What the task asks
The answer should match the records character for character.

Information provided
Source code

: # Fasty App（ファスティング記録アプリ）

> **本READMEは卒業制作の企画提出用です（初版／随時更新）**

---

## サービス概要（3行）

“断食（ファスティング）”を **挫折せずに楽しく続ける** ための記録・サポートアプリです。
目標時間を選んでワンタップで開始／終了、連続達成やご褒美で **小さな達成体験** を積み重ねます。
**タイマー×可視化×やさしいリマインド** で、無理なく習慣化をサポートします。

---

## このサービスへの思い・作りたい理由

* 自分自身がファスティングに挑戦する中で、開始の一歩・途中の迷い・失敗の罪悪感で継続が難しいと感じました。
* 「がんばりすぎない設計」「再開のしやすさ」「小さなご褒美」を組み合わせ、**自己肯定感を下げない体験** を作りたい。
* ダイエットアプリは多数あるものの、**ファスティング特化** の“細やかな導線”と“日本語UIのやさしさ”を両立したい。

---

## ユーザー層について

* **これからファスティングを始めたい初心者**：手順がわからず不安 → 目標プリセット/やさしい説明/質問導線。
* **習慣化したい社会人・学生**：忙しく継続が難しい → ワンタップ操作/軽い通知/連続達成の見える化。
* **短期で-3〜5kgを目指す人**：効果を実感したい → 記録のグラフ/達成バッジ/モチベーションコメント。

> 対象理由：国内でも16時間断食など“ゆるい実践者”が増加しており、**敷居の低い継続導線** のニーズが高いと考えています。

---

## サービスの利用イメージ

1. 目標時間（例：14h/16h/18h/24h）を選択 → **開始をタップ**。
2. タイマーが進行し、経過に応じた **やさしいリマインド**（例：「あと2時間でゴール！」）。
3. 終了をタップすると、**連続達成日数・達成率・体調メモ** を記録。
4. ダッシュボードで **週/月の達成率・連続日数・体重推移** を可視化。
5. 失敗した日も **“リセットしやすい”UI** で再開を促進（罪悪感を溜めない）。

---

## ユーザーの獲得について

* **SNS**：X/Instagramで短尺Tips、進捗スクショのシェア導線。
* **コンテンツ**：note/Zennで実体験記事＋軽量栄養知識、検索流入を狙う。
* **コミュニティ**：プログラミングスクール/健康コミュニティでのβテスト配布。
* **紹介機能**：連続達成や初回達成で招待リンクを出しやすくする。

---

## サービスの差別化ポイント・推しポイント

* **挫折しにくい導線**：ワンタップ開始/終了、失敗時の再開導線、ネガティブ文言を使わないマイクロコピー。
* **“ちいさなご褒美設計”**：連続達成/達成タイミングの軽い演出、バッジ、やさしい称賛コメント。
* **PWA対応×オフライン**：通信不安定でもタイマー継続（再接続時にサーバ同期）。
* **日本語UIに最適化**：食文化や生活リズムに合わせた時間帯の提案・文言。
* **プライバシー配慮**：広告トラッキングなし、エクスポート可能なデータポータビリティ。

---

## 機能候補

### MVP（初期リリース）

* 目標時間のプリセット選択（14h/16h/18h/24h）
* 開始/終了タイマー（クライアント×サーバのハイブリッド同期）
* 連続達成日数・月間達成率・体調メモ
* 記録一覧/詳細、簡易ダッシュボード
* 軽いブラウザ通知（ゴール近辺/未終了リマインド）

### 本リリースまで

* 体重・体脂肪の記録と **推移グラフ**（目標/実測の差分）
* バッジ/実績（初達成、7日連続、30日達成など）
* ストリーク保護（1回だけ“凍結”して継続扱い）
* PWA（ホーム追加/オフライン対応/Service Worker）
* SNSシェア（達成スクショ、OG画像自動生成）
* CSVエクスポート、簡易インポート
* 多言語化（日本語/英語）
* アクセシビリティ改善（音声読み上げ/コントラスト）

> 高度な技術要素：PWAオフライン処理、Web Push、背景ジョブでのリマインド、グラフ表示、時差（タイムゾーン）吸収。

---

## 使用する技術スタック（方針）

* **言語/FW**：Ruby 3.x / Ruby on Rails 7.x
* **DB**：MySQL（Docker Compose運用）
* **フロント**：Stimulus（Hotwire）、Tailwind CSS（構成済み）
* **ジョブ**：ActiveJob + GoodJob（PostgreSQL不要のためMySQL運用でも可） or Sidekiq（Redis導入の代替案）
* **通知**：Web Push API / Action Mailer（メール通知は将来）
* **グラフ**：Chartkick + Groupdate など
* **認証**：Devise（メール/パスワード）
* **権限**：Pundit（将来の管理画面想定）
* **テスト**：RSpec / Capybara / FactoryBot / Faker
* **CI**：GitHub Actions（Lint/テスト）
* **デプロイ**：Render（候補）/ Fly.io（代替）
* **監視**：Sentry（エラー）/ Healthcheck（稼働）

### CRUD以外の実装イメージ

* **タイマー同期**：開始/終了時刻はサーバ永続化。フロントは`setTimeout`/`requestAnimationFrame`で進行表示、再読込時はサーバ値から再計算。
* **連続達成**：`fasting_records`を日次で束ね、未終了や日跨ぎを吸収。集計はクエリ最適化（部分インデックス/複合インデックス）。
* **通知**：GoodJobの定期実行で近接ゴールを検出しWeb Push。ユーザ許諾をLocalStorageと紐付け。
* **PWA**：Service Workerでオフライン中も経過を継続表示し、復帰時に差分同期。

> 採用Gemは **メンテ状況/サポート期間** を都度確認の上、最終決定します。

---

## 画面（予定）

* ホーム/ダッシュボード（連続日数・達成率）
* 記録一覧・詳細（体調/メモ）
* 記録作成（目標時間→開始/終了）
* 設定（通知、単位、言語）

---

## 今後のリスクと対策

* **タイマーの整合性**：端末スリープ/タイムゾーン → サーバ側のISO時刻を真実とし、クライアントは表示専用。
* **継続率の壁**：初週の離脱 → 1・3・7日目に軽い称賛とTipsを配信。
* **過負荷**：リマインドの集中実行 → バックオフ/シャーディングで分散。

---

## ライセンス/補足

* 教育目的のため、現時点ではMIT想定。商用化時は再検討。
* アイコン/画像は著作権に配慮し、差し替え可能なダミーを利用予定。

Response
Source code

: # Fasty App（ファスティング記録アプリ）

> **本READMEは卒業制作の企画提出用です（初版／随時更新）**

---

## サービス概要（3行）

“断食（ファスティング）”を **挫折せずに楽しく続ける** ための記録・サポートアプリです。
目標時間を選んでワンタップで開始／終了、連続達成やご褒美で **小さな達成体験** を積み重ねます。
**タイマー×可視化×やさしいリマインド** で、無理なく習慣化をサポートします。

---

## このサービスへの思い・作りたい理由

* 自分自身がファスティングに挑戦する中で、開始の一歩・途中の迷い・失敗の罪悪感で継続が難しいと感じました。
* 「がんばりすぎない設計」「再開のしやすさ」「小さなご褒美」を組み合わせ、**自己肯定感を下げない体験** を作りたい。
* ダイエットアプリは多数あるものの、**ファスティング特化** の“細やかな導線”と“日本語UIのやさしさ”を両立したい。

---

## ユーザー層について

* **これからファスティングを始めたい初心者**：手順がわからず不安 → 目標プリセット/やさしい説明/質問導線。
* **習慣化したい社会人・学生**：忙しく継続が難しい → ワンタップ操作/軽い通知/連続達成の見える化。
* **短期で-3〜5kgを目指す人**：効果を実感したい → 記録のグラフ/達成バッジ/モチベーションコメント。

> 対象理由：国内でも16時間断食など“ゆるい実践者”が増加しており、**敷居の低い継続導線** のニーズが高いと考えています。

---

## サービスの利用イメージ

1. 目標時間（例：14h/16h/18h/24h）を選択 → **開始をタップ**。
2. タイマーが進行し、経過に応じた **やさしいリマインド**（例：「あと2時間でゴール！」）。
3. 終了をタップすると、**連続達成日数・達成率・体調メモ** を記録。
4. ダッシュボードで **週/月の達成率・連続日数・体重推移** を可視化。
5. 失敗した日も **“リセットしやすい”UI** で再開を促進（罪悪感を溜めない）。

---

## ユーザーの獲得について

* **SNS**：X/Instagramで短尺Tips、進捗スクショのシェア導線。
* **コンテンツ**：note/Zennで実体験記事＋軽量栄養知識、検索流入を狙う。
* **コミュニティ**：プログラミングスクール/健康コミュニティでのβテスト配布。
* **紹介機能**：連続達成や初回達成で招待リンクを出しやすくする。

---

## サービスの差別化ポイント・推しポイント

* **挫折しにくい導線**：ワンタップ開始/終了、失敗時の再開導線、ネガティブ文言を使わないマイクロコピー。
* **“ちいさなご褒美設計”**：連続達成/達成タイミングの軽い演出、バッジ、やさしい称賛コメント。
* **PWA対応×オフライン**：通信不安定でもタイマー継続（再接続時にサーバ同期）。
* **日本語UIに最適化**：食文化や生活リズムに合わせた時間帯の提案・文言。
* **プライバシー配慮**：広告トラッキングなし、エクスポート可能なデータポータビリティ。

---

## 機能候補

### MVP（初期リリース）

* 目標時間のプリセット選択（14h/16h/18h/24h）
* 開始/終了タイマー（クライアント×サーバのハイブリッド同期）
* 連続達成日数・月間達成率・体調メモ
* 記録一覧/詳細、簡易ダッシュボード
* 軽いブラウザ通知（ゴール近辺/未終了リマインド）

### 本リリースまで

* 体重・体脂肪の記録と **推移グラフ**（目標/実測の差分）
* バッジ/実績（初達成、7日連続、30日達成など）
* ストリーク保護（1回だけ“凍結”して継続扱い）
* PWA（ホーム追加/オフライン対応/Service Worker）
* SNSシェア（達成スクショ、OG画像自動生成）
* CSVエクスポート、簡易インポート
* 多言語化（日本語/英語）
* アクセシビリティ改善（音声読み上げ/コントラスト）

> 高度な技術要素：PWAオフライン処理、Web Push、背景ジョブでのリマインド、グラフ表示、時差（タイムゾーン）吸収。

---

## 使用する技術スタック（方針）

* **言語/FW**：Ruby 3.x / Ruby on Rails 7.x
* **DB**：MySQL（Docker Compose運用）
* **フロント**：Stimulus（Hotwire）、Tailwind CSS（構成済み）
* **ジョブ**：ActiveJob + GoodJob（PostgreSQL不要のためMySQL運用でも可） or Sidekiq（Redis導入の代替案）
* **通知**：Web Push API / Action Mailer（メール通知は将来）
* **グラフ**：Chartkick + Groupdate など
* **認証**：Devise（メール/パスワード）
* **権限**：Pundit（将来の管理画面想定）
* **テスト**：RSpec / Capybara / FactoryBot / Faker
* **CI**：GitHub Actions（Lint/テスト）
* **デプロイ**：Render（候補）/ Fly.io（代替）
* **監視**：Sentry（エラー）/ Healthcheck（稼働）

### CRUD以外の実装イメージ

* **タイマー同期**：開始/終了時刻はサーバ永続化。フロントは`setTimeout`/`requestAnimationFrame`で進行表示、再読込時はサーバ値から再計算。
* **連続達成**：`fasting_records`を日次で束ね、未終了や日跨ぎを吸収。集計はクエリ最適化（部分インデックス/複合インデックス）。
* **通知**：GoodJobの定期実行で近接ゴールを検出しWeb Push。ユーザ許諾をLocalStorageと紐付け。
* **PWA**：Service Workerでオフライン中も経過を継続表示し、復帰時に差分同期。

> 採用Gemは **メンテ状況/サポート期間** を都度確認の上、最終決定します。

---

## 画面（予定）

* ホーム/ダッシュボード（連続日数・達成率）
* 記録一覧・詳細（体調/メモ）
* 記録作成（目標時間→開始/終了）
* 設定（通知、単位、言語）

---

## 今後のリスクと対策

* **タイマーの整合性**：端末スリープ/タイムゾーン → サーバ側のISO時刻を真実とし、クライアントは表示専用。
* **継続率の壁**：初週の離脱 → 1・3・7日目に軽い称賛とTipsを配信。
* **過負荷**：リマインドの集中実行 → バックオフ/シャーディングで分散。

---

## ライセンス/補足

* 教育目的のため、現時点ではMIT想定。商用化時は再検討。
* アイコン/画像は著作権に配慮し、差し替え可能なダミーを利用予定。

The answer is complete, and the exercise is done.